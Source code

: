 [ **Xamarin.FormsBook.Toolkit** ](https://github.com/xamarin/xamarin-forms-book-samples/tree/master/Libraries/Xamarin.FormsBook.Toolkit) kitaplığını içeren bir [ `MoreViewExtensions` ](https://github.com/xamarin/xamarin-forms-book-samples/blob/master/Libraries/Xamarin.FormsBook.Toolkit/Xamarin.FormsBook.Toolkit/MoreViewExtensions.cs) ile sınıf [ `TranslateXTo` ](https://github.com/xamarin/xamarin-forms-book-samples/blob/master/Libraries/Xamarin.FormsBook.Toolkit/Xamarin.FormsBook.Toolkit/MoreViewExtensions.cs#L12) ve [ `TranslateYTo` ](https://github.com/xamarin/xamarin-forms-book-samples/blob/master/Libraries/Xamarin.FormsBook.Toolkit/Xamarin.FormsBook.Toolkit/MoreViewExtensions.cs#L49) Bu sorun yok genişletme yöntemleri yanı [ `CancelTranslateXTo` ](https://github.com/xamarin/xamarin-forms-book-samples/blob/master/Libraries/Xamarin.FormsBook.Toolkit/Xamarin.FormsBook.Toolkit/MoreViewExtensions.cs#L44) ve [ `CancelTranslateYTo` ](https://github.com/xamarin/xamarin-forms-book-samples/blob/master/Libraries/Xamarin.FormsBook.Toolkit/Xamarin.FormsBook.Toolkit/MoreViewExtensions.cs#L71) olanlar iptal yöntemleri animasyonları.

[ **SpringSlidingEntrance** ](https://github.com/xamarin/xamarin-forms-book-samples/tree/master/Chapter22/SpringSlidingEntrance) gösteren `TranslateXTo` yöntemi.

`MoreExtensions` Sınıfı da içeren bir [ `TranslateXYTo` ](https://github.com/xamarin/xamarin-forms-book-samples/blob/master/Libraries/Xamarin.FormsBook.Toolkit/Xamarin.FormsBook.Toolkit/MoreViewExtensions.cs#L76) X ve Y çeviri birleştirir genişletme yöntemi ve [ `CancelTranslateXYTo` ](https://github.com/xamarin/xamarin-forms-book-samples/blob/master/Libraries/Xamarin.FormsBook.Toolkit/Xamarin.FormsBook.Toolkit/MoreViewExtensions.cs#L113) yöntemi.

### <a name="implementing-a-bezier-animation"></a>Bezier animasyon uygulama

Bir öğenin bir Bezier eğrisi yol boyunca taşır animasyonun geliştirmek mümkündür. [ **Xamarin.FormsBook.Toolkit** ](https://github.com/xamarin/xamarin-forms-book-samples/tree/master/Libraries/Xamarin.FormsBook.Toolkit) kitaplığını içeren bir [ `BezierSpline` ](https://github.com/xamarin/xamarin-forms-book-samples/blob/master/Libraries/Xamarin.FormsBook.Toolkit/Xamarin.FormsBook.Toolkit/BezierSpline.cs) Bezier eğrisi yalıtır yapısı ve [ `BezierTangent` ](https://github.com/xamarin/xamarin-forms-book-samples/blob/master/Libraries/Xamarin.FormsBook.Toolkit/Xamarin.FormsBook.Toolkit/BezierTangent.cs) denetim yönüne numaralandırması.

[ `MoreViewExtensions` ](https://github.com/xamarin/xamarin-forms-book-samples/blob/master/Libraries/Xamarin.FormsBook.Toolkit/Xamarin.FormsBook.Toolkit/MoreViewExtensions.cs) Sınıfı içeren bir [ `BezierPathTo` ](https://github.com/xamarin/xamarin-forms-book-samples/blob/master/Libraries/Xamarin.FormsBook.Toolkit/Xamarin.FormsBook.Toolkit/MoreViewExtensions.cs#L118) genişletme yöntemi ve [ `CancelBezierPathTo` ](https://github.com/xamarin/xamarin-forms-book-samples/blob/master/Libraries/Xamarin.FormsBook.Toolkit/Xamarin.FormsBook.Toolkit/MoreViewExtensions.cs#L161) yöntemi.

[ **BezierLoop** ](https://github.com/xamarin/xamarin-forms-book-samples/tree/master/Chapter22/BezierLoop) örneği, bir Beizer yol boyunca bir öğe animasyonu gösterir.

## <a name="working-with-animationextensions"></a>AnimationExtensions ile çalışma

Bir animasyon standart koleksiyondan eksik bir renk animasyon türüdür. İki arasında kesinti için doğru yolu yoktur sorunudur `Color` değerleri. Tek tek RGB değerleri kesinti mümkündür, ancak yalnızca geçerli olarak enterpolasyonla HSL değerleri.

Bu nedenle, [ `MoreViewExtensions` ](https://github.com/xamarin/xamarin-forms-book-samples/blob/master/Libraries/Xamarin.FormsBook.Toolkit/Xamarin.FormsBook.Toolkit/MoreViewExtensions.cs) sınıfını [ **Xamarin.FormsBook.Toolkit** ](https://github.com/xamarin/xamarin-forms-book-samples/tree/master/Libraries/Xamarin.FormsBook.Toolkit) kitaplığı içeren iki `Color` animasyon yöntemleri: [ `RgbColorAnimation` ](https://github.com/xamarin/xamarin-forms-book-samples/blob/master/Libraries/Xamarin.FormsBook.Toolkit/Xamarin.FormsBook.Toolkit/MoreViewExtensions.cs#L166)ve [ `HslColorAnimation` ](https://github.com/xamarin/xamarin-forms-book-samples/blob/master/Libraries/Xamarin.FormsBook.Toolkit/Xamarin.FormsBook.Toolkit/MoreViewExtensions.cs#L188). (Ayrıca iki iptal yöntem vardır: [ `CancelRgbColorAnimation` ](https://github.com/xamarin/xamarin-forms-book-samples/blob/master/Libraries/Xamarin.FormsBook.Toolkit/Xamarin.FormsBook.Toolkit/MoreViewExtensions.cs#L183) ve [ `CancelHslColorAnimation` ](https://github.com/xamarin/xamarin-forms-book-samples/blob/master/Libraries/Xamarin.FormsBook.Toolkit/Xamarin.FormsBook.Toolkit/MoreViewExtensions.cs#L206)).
--------------------
__YOUR INSTRUCTIONS__
Every line above from the line with "öğe animasyonu gösterir." to the line with "Bir animasyon standart" is wanted, ends included; write them out exactly and add no other line.

__ANSWER SECTION__
[ **BezierLoop** ](https://github.com/xamarin/xamarin-forms-book-samples/tree/master/Chapter22/BezierLoop) örneği, bir Beizer yol boyunca bir öğe animasyonu gösterir.

## <a name="working-with-animationextensions"></a>AnimationExtensions ile çalışma

Bir animasyon standart koleksiyondan eksik bir renk animasyon türüdür. İki arasında kesinti için doğru yolu yoktur sorunudur `Color` değerleri. Tek tek RGB değerleri kesinti mümkündür, ancak yalnızca geçerli olarak enterpolasyonla HSL değerleri.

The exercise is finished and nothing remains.